Pourquoi pourrait-on refaire une année x fois? Pourquoi un élève renvoyé d’un lycée doit-il être pris par le suivant et peut-il faire une véritable „tournée des Grands-ducs“ du pays?
Pourquoi l’éducation artistique et le sport sont-ils les parents pauvres de nos écoles et lycées?
Pourquoi faudrait-il soudainement privilégier les sciences et les mathématiques au détriment des humanités? Les deux se valent et chaque jeune est différent.
Et surtout: pourquoi les enseignants ne sont-ils pas entendus et suivis quand si nombreux, et malgré les pressions qui ont été exercées sur les directeurs d’établissements, ils protestent, manifestent, dénoncent?
Un enseignement sans professeur pour y croire?
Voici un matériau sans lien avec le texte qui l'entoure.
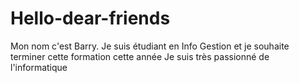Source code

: # Hello-dear-friends
Mon nom c'est Barry. Je suis étudiant en Info Gestion et je souhaite terminer cette formation cette année
Je suis très passionné de l'informatique
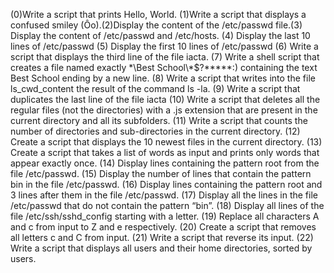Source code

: (0)Write a script that prints Hello, World. (1)Write a script that displays a confused smiley (Ôo).(2)Display the content of the /etc/passwd file.(3) Display the content of /etc/passwd and /etc/hosts. (4) Display the last 10 lines of /etc/passwd (5) Display the first 10 lines of /etc/passwd (6) Write a script that displays the third line of the file iacta. (7) Write a shell script that creates a file named exactly \*\Best School\\*$\?\*\*\*\*\*:) containing the text Best School ending by a new line. (8) Write a script that writes into the file ls_cwd_content the result of the command ls -la. (9) Write a script that duplicates the last line of the file iacta (10) Write a script that deletes all the regular files (not the directories) with a .js extension that are present in the current directory and all its subfolders. (11) Write a script that counts the number of directories and sub-directories in the current directory. (12) Create a script that displays the 10 newest files in the current directory. (13) Create a script that takes a list of words as input and prints only words that appear exactly once. (14) Display lines containing the pattern root from the file /etc/passwd. (15) Display the number of lines that contain the pattern bin in the file /etc/passwd. (16) Display lines containing the pattern root and 3 lines after them in the file /etc/passwd. (17) Display all the lines in the file /etc/passwd that do not contain the pattern “bin”. (18) Display all lines of the file /etc/ssh/sshd_config starting with a letter. (19) Replace all characters A and c from input to Z and e respectively. (20) Create a script that removes all letters c and C from input. (21) Write a script that reverse its input. (22) Write a script that displays all users and their home directories, sorted by users.
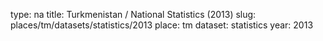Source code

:type: na
title: Turkmenistan / National Statistics (2013)
slug: places/tm/datasets/statistics/2013
place: tm
dataset: statistics
year: 2013
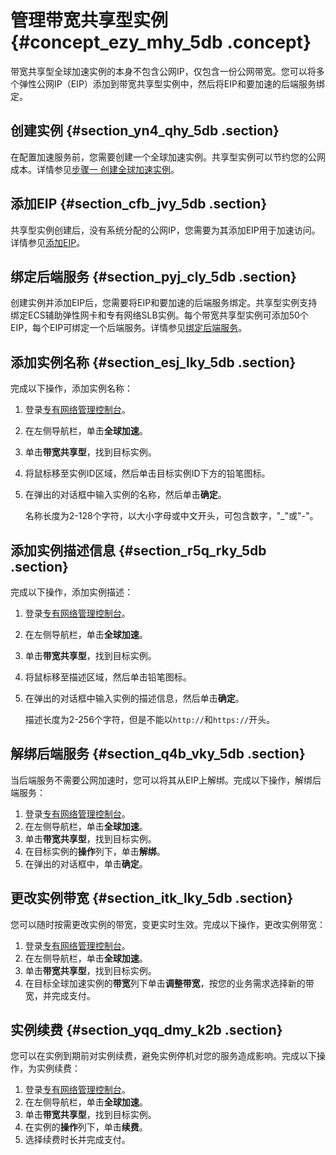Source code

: # 管理带宽共享型实例 {#concept_ezy_mhy_5db .concept}

带宽共享型全球加速实例的本身不包含公网IP，仅包含一份公网带宽。您可以将多个弹性公网IP（EIP）添加到带宽共享型实例中，然后将EIP和要加速的后端服务绑定。

## 创建实例 {#section_yn4_qhy_5db .section}

在配置加速服务前，您需要创建一个全球加速实例。共享型实例可以节约您的公网成本。详情参见[步骤一 创建全球加速实例](../../../../intl.zh-CN/快速入门/配置独享型全球加速.md#section_scl_pxw_5db)。

## 添加EIP {#section_cfb_jvy_5db .section}

共享型实例创建后，没有系统分配的公网IP，您需要为其添加EIP用于加速访问。详情参见[添加EIP](intl.zh-CN/用户指南/共享型带宽实例/添加EIP.md#)。

## 绑定后端服务 {#section_pyj_cly_5db .section}

创建实例并添加EIP后，您需要将EIP和要加速的后端服务绑定。共享型实例支持绑定ECS辅助弹性网卡和专有网络SLB实例。每个带宽共享型实例可添加50个EIP，每个EIP可绑定一个后端服务。详情参见[绑定后端服务](intl.zh-CN/用户指南/共享型带宽实例/绑定后端服务.md#)。

## 添加实例名称 {#section_esj_lky_5db .section}

完成以下操作，添加实例名称：

1.  登录[专有网络管理控制台](https://vpcnext.console.aliyun.com)。
2.  在左侧导航栏，单击**全球加速**。
3.  单击**带宽共享型**，找到目标实例。
4.  将鼠标移至实例ID区域，然后单击目标实例ID下方的铅笔图标。
5.  在弹出的对话框中输入实例的名称，然后单击**确定**。

    名称长度为2-128个字符，以大小字母或中文开头，可包含数字，"\_"或"-"。


## 添加实例描述信息 {#section_r5q_rky_5db .section}

完成以下操作，添加实例描述：

1.  登录[专有网络管理控制台](https://vpcnext.console.aliyun.com)。
2.  在左侧导航栏，单击**全球加速**。
3.  单击**带宽共享型**，找到目标实例。
4.  将鼠标移至描述区域，然后单击铅笔图标。
5.  在弹出的对话框中输入实例的描述信息，然后单击**确定**。

    描述长度为2-256个字符，但是不能以`http://`和`https://`开头。


## 解绑后端服务 {#section_q4b_vky_5db .section}

当后端服务不需要公网加速时，您可以将其从EIP上解绑。完成以下操作，解绑后端服务：

1.  登录[专有网络管理控制台](https://vpcnext.console.aliyun.com)。
2.  在左侧导航栏，单击**全球加速**。
3.  单击**带宽共享型**，找到目标实例。
4.  在目标实例的**操作**列下，单击**解绑**。
5.  在弹出的对话框中，单击**确定**。

## 更改实例带宽 {#section_itk_lky_5db .section}

您可以随时按需更改实例的带宽，变更实时生效。完成以下操作，更改实例带宽：

1.  登录[专有网络管理控制台](https://vpcnext.console.aliyun.com)。
2.  在左侧导航栏，单击**全球加速**。
3.  单击**带宽共享型**，找到目标实例。
4.  在目标全球加速实例的**带宽**列下单击**调整带宽**，按您的业务需求选择新的带宽，并完成支付。

## 实例续费 {#section_yqq_dmy_k2b .section}

您可以在实例到期前对实例续费，避免实例停机对您的服务造成影响。完成以下操作，为实例续费：

1.  登录[专有网络管理控制台](https://vpcnext.console.aliyun.com)。
2.  在左侧导航栏，单击**全球加速**。
3.  单击**带宽共享型**，找到目标实例。
4.  在实例的**操作**列下，单击**续费**。
5.  选择续费时长并完成支付。

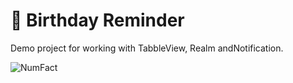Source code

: # 🎂 Birthday Reminder

Demo project for working with TabbleView, Realm andNotification.

![NumFact](https://github.com/alexey1312/Birthday-Reminder/blob/master/Birthday_Reminder.gif?raw=true)
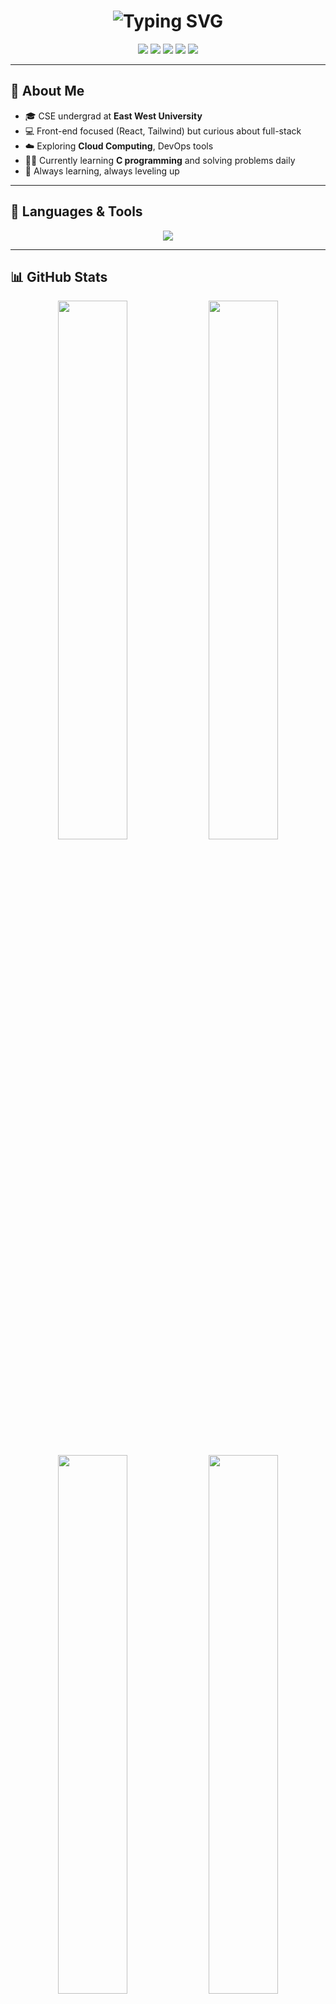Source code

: <h1 align="center">
  <img src="https://readme-typing-svg.demolab.com?font=Fira+Code&size=30&pause=1000&center=true&vCenter=true&width=435&lines=Hey!+I'm+Taskin+Tamim+🚀;Front-end+Developer+%7C+CSE+Student+;Cloud+Computing+%7C+Problem+Solver+%7C+Tech+Lover" alt="Typing SVG" />
</h1>

<p align="center">
  <img src="https://img.shields.io/badge/JavaScript-F7DF1E?style=for-the-badge&logo=javascript&logoColor=black"/>
  <img src="https://img.shields.io/badge/React-61DAFB?style=for-the-badge&logo=react&logoColor=black"/>
  <img src="https://img.shields.io/badge/Tailwind_CSS-38B2AC?style=for-the-badge&logo=tailwind-css&logoColor=white"/>
  <img src="https://img.shields.io/badge/C-00599C?style=for-the-badge&logo=c&logoColor=white"/>
  <img src="https://img.shields.io/badge/Cloud-Computing-blueviolet?style=for-the-badge"/>
</p>

---

## 🚀 About Me

- 🎓 CSE undergrad at **East West University**
- 💻 Front-end focused (React, Tailwind) but curious about full-stack
- ☁️ Exploring **Cloud Computing**, DevOps tools
- 👨‍💻 Currently learning **C programming** and solving problems daily
- 🌱 Always learning, always leveling up

---

## 🧰 Languages & Tools

<p align="center">
  <img src="https://skillicons.dev/icons?i=html,css,js,react,tailwind,git,github,vscode,c,figma,cloudflare" />
</p>

---

## 📊 GitHub Stats

<p align="center">
  <img src="https://github-readme-stats.vercel.app/api?username=Taskintamim&show_icons=true&theme=radical&hide_border=true&count_private=true" width="47%" />
  <img src="https://github-readme-streak-stats.herokuapp.com?user=Taskintamim&theme=radical&hide_border=true" width="47%" />
</p>

<p align="center">
  <img src="https://github-readme-stats.vercel.app/api/top-langs/?username=Taskintamim&layout=compact&theme=radical&hide_border=true" width="47%" />
  <img src="https://github-contribution-graph.ezra.wtf/api?username=Taskintamim&bg_color=1f1f1f&color=00FFCB&line=00FFCB&point=ffffff&area=true&hide_border=true" width="47%" />
</p>

---

## 🚀 Featured Projects

<div align="center">
  
  <a href="https://github.com/Taskintamim/restaurent--webpage" target="_blank">
    <img align="center" src="https://github-readme-stats.vercel.app/api/pin/?username=Taskintamim&repo=restaurent--webpage&theme=radical" alt="Restaurant Webpage Repo"/>
  </a>

  <a href="https://github.com/Taskintamim/Omnifoodies" target="_blank">
    <img align="center" src="https://github-readme-stats.vercel.app/api/pin/?username=Taskintamim&repo=Omnifoodies&theme=radical" alt="Omnifoodies Repo"/>
  </a>

</div>

<br/>

### 🧩 Project Descriptions

- 🍽️ **Restaurant Webpage**  
  Cool animated restaurant website built with **React** and **Tailwind CSS** showcasing frontend flair and animation skills.

- 🍱 **Omnifoodies**  
  A food delivery landing page — made during my learning phase to practice UI, layout structuring, and component-based design in **React**.

---

## 🎵 Now Playing on Spotify

<p align="center">
  <img src="https://spotify-github-profile.vercel.app/api/view?uid=31lqvm5cygfg6c5v5wh2dvntpqli&cover_image=true&theme=novatorem&show_offline=true&background_color=121212&interchange=true&bar_color=53b14f&bar_color_cover=true" />
</p>

---

## 📫 Connect With Me

<p align="center">
  <a href="https://www.linkedin.com/in/taskin-tamim/">
    <img src="https://img.shields.io/badge/LinkedIn-blue?style=for-the-badge&logo=linkedin&logoColor=white" />
  </a>
  <a href="mailto:taskintamim2607@gmail.com">
    <img src="https://img.shields.io/badge/Gmail-red?style=for-the-badge&logo=gmail&logoColor=white" />
  </a>
  <a href="https://github.com/Taskintamim">
    <img src="https://img.shields.io/badge/GitHub-333?style=for-the-badge&logo=github&logoColor=white" />
  </a>
</p>

---

<p align="center"><i>“Code. Debug. Level up. Repeat.”</i></p>
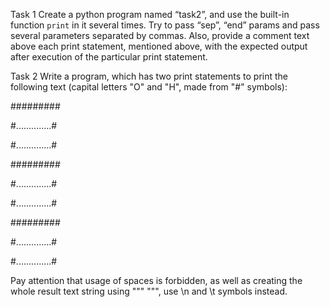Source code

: Task 1
Create a python program named “task2”, and use the built-in function `print` in it several times. Try to pass “sep”, “end” params and pass several parameters separated by commas. 
Also, provide a comment text above each print statement, mentioned above, with the expected output after execution of the particular print statement.

Task 2
Write a program, which has two print statements to print the following text (capital letters "O" and "H", made from "#" symbols):

#########

#..............#

#..............#

#########

#..............#

#..............#

#########

#..............#

#..............#

Pay attention that usage of spaces is forbidden, as well as creating the whole result text string using """ """, use \n and \t symbols instead.
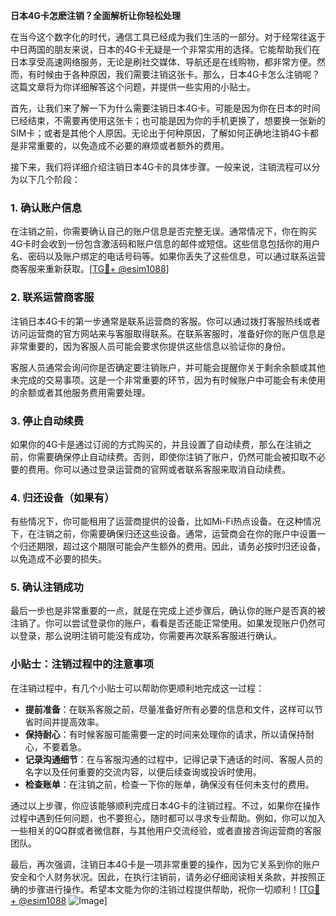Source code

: **日本4G卡怎麽注销？全面解析让你轻松处理**

在当今这个数字化的时代，通信工具已经成为我们生活的一部分。对于经常往返于中日两国的朋友来说，日本的4G卡无疑是一个非常实用的选择。它能帮助我们在日本享受高速网络服务，无论是刷社交媒体、导航还是在线购物，都非常方便。然而，有时候由于各种原因，我们需要注销这张卡。那么，日本4G卡怎么注销呢？这篇文章将为你详细解答这个问题，并提供一些实用的小贴士。

首先，让我们来了解一下为什么需要注销日本4G卡。可能是因为你在日本的时间已经结束，不需要再使用这张卡；也可能是因为你的手机更换了，想要换一张新的SIM卡；或者是其他个人原因。无论出于何种原因，了解如何正确地注销4G卡都是非常重要的，以免造成不必要的麻烦或者额外的费用。

接下来，我们将详细介绍注销日本4G卡的具体步骤。一般来说，注销流程可以分为以下几个阶段：

### 1. 确认账户信息

在注销之前，你需要确认自己的账户信息是否完整无误。通常情况下，你在购买4G卡时会收到一份包含激活码和账户信息的邮件或短信。这些信息包括你的用户名、密码以及账户绑定的电话号码等。如果你丢失了这些信息，可以通过联系运营商客服来重新获取。[[TG💪+ @esim1088](https://t.me/s/esim1088)]

### 2. 联系运营商客服

注销日本4G卡的第一步通常是联系运营商的客服。你可以通过拨打客服热线或者访问运营商的官方网站来与客服取得联系。在联系客服时，准备好你的账户信息是非常重要的，因为客服人员可能会要求你提供这些信息以验证你的身份。

客服人员通常会询问你是否确定要注销账户，并可能会提醒你关于剩余余额或其他未完成的交易事项。这是一个非常重要的环节，因为有时候账户中可能会有未使用的余额或者其他服务费用需要处理。

### 3. 停止自动续费

如果你的4G卡是通过订阅的方式购买的，并且设置了自动续费，那么在注销之前，你需要确保停止自动续费。否则，即使你注销了账户，仍然可能会被扣取不必要的费用。你可以通过登录运营商的官网或者联系客服来取消自动续费。

### 4. 归还设备（如果有）

有些情况下，你可能租用了运营商提供的设备，比如Mi-Fi热点设备。在这种情况下，在注销之前，你需要确保归还这些设备。通常，运营商会在你的账户中设置一个归还期限，超过这个期限可能会产生额外的费用。因此，请务必按时归还设备，以免造成不必要的损失。

### 5. 确认注销成功

最后一步也是非常重要的一点，就是在完成上述步骤后，确认你的账户是否真的被注销了。你可以尝试登录你的账户，看看是否还能正常使用。如果发现账户仍然可以登录，那么说明注销可能没有成功，你需要再次联系客服进行确认。

### 小贴士：注销过程中的注意事项

在注销过程中，有几个小贴士可以帮助你更顺利地完成这一过程：

- **提前准备**：在联系客服之前，尽量准备好所有必要的信息和文件，这样可以节省时间并提高效率。
- **保持耐心**：有时候客服可能需要一定的时间来处理你的请求，所以请保持耐心，不要着急。
- **记录沟通细节**：在与客服沟通的过程中，记得记录下通话的时间、客服人员的名字以及任何重要的交流内容，以便后续查询或投诉时使用。
- **检查账单**：在注销之前，检查一下你的账单，确保没有任何未支付的费用。

通过以上步骤，你应该能够顺利完成日本4G卡的注销过程。不过，如果你在操作过程中遇到任何问题，也不要担心，随时都可以寻求专业帮助。例如，你可以加入一些相关的QQ群或者微信群，与其他用户交流经验，或者直接咨询运营商的客服团队。

最后，再次强调，注销日本4G卡是一项非常重要的操作，因为它关系到你的账户安全和个人财务状况。因此，在执行注销前，请务必仔细阅读相关条款，并按照正确的步骤进行操作。希望本文能为你的注销过程提供帮助，祝你一切顺利！[[TG💪+ @esim1088](https://t.me/s/esim1088) ![Image](https://i.postimg.cc/4NQfJmqS/Snipaste-2025-05-13-00-14-12.png)]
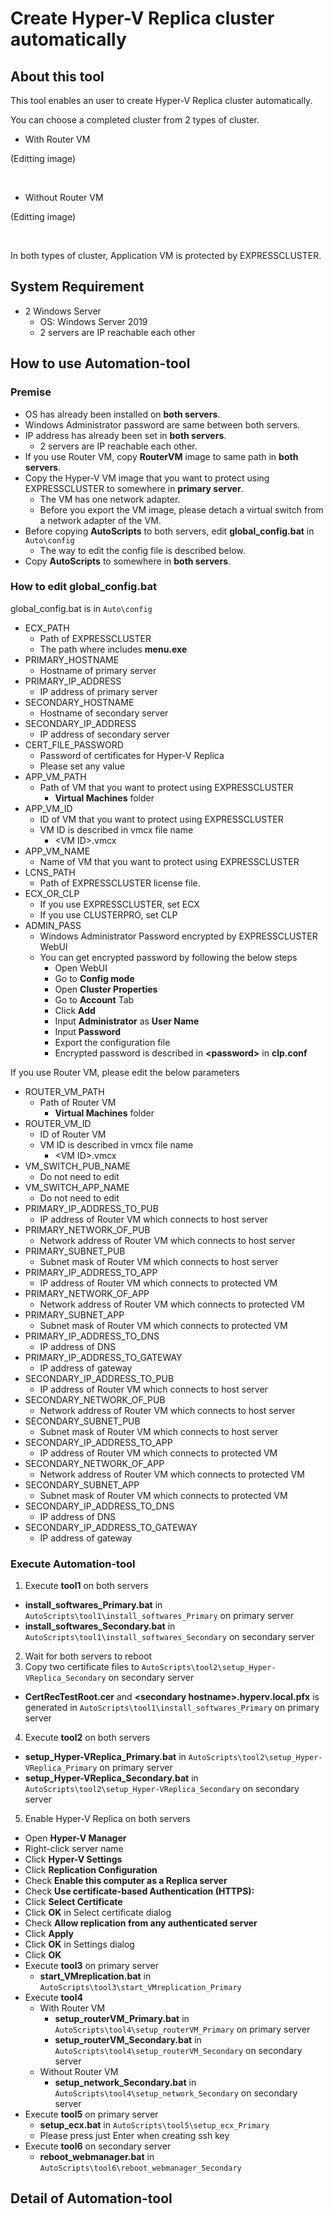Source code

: # Create Hyper-V Replica cluster automatically

## About this tool

This tool enables an user to create Hyper-V Replica cluster automatically.

You can choose a completed cluster from 2 types of cluster.

- With Router VM

(Editting image)

<br/>

- Without Router VM

(Editting image)

<br/>

In both types of cluster, Application VM is protected by EXPRESSCLUSTER.

## System Requirement

- 2 Windows Server
  - OS: Windows Server 2019
  - 2 servers are IP reachable each other

## How to use Automation-tool

### Premise

- OS has already been installed on **both servers**.
- Windows Administrator password are same between both servers.
- IP address has already been set in **both servers**.
  - 2 servers are IP reachable each other.
- If you use Router VM, copy **RouterVM** image to same path in **both servers**.
- Copy the Hyper-V VM image that you want to protect using EXPRESSCLUSTER to somewhere in **primary server**.
  - The VM has one network adapter.
  - Before you export the VM image, please detach a virtual switch from a network adapter of the VM.
- Before copying **AutoScripts** to both servers, edit **global_config.bat** in `Auto\config`
  - The way to edit the config file is described below.
- Copy **AutoScripts** to somewhere in **both servers**.


### How to edit global_config.bat

global_config.bat is in `Auto\config`
- ECX_PATH
  - Path of EXPRESSCLUSTER
  - The path where includes **menu.exe**
- PRIMARY_HOSTNAME
  - Hostname of primary server
- PRIMARY_IP_ADDRESS
  - IP address of primary server
- SECONDARY_HOSTNAME
  - Hostname of secondary server
- SECONDARY_IP_ADDRESS
  - IP address of secondary server
- CERT_FILE_PASSWORD
  - Password of certificates for Hyper-V Replica
  - Please set any value
- APP_VM_PATH
  - Path of VM that you want to protect using EXPRESSCLUSTER
    - **Virtual Machines** folder
- APP_VM_ID
  - ID of VM that you want to protect using EXPRESSCLUSTER
  - VM ID is described in vmcx file name
    - \<VM ID\>.vmcx
- APP_VM_NAME
  - Name of VM that you want to protect using EXPRESSCLUSTER
- LCNS_PATH
  - Path of EXPRESSCLUSTER license file.
- ECX_OR_CLP
  - If you use EXPRESSCLUSTER, set ECX
  - If you use CLUSTERPRO, set CLP
- ADMIN_PASS
  - Windows Administrator Password encrypted by EXPRESSCLUSTER WebUI
  - You can get encrypted password by following the below steps
    - Open WebUI
    - Go to **Config mode**
    - Open **Cluster Properties**
    - Go to **Account** Tab
    - Click **Add**
    - Input **Administrator** as **User Name**
    - Input **Password**
    - Export the configuration file
    - Encrypted password is described in **\<password\>** in **clp.conf**

If you use Router VM, please edit the below parameters

- ROUTER_VM_PATH
  - Path of Router VM
    - **Virtual Machines** folder
- ROUTER_VM_ID
  - ID of Router VM
  - VM ID is described in vmcx file name
    - \<VM ID\>.vmcx
- VM_SWITCH_PUB_NAME
  - Do not need to edit
- VM_SWITCH_APP_NAME
  - Do not need to edit
- PRIMARY_IP_ADDRESS_TO_PUB
  - IP address of Router VM which connects to host server
- PRIMARY_NETWORK_OF_PUB
  - Network address of Router VM which connects to host server
- PRIMARY_SUBNET_PUB
  - Subnet mask of Router VM which connects to host server
- PRIMARY_IP_ADDRESS_TO_APP
  - IP address of Router VM which connects to protected VM
- PRIMARY_NETWORK_OF_APP
  - Network address of Router VM which connects to protected VM
- PRIMARY_SUBNET_APP
  - Subnet mask of Router VM which connects to protected VM
- PRIMARY_IP_ADDRESS_TO_DNS
  - IP address of DNS
- PRIMARY_IP_ADDRESS_TO_GATEWAY
  - IP address of gateway
- SECONDARY_IP_ADDRESS_TO_PUB
  - IP address of Router VM which connects to host server
- SECONDARY_NETWORK_OF_PUB
  - Network address of Router VM which connects to host server
- SECONDARY_SUBNET_PUB
  - Subnet mask of Router VM which connects to host server
- SECONDARY_IP_ADDRESS_TO_APP
  - IP address of Router VM which connects to protected VM
- SECONDARY_NETWORK_OF_APP
  - Network address of Router VM which connects to protected VM
- SECONDARY_SUBNET_APP
  - Subnet mask of Router VM which connects to protected VM
- SECONDARY_IP_ADDRESS_TO_DNS
  - IP address of DNS
- SECONDARY_IP_ADDRESS_TO_GATEWAY
  - IP address of gateway

### Execute Automation-tool

1. Execute **tool1** on both servers
  - **install_softwares_Primary.bat** in `AutoScripts\tool1\install_softwares_Primary` on primary server
  - **install_softwares_Secondary.bat** in `AutoScripts\tool1\install_softwares_Secondary` on secondary server
2. Wait for both servers to reboot
3. Copy two certificate files to `AutoScripts\tool2\setup_Hyper-VReplica_Secondary` on secondary server
  - **CertRecTestRoot.cer** and **\<secondary hostname\>.hyperv.local.pfx** is generated in `AutoScripts\tool1\install_softwares_Primary` on primary server
4. Execute **tool2** on both servers
  - **setup_Hyper-VReplica_Primary.bat** in `AutoScripts\tool2\setup_Hyper-VReplica_Primary` on primary server
  - **setup_Hyper-VReplica_Secondary.bat** in `AutoScripts\tool2\setup_Hyper-VReplica_Secondary` on secondary server
5. Enable Hyper-V Replica on both servers
  - Open **Hyper-V Manager**
  - Right-click server name
  - Click **Hyper-V Settings**
  - Click **Replication Configuration**
  - Check **Enable this computer as a Replica server**
  - Check **Use certificate-based Authentication (HTTPS):**
  - Click **Select Certificate**
  - Click **OK** in Select certificate dialog
  - Check **Allow replication from any authenticated server**
  - Click **Apply**
  - Click **OK** in Settings dialog
  - Click **OK**
- Execute **tool3** on primary server
  - **start_VMreplication.bat** in `AutoScripts\tool3\start_VMreplication_Primary`
- Execute **tool4**
  - With Router VM
    - **setup_routerVM_Primary.bat** in `AutoScripts\tool4\setup_routerVM_Primary` on primary server
    - **setup_routerVM_Secondary.bat** in `AutoScripts\tool4\setup_routerVM_Secondary` on secondary server
  - Without Router VM
    - **setup_network_Secondary.bat** in `AutoScripts\tool4\setup_network_Secondary` on secondary server
- Execute **tool5** on primary server
  - **setup_ecx.bat** in `AutoScripts\tool5\setup_ecx_Primary`
  - Please press just Enter when creating ssh key
- Execute **tool6** on secondary server
  - **reboot_webmanager.bat** in `AutoScripts\tool6\reboot_webmanager_Secondary`

## Detail of Automation-tool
Drôle d’idée.
Si la jeunesse est toujours le garant de l’avenir d’un pays, alors il serait grand temps de changer de méthode. Ce n’est ni en se calquant sur des schémas étrangers, en particulier scandinaves, qui ne conviennent pas aux spécificités locales, ni en abaissant dramatiquement le niveau que l’on assure les lendemains.
Il faudrait avoir le courage d’admettre que le Luxembourg a besoin:
a) d’élites,
b) d’un socle de bons futurs artisans et techniciens,
c) de l’intelligence des enfants venus d’autres horizons.
Pour l’instant, aucun des trois objectifs n’est assuré.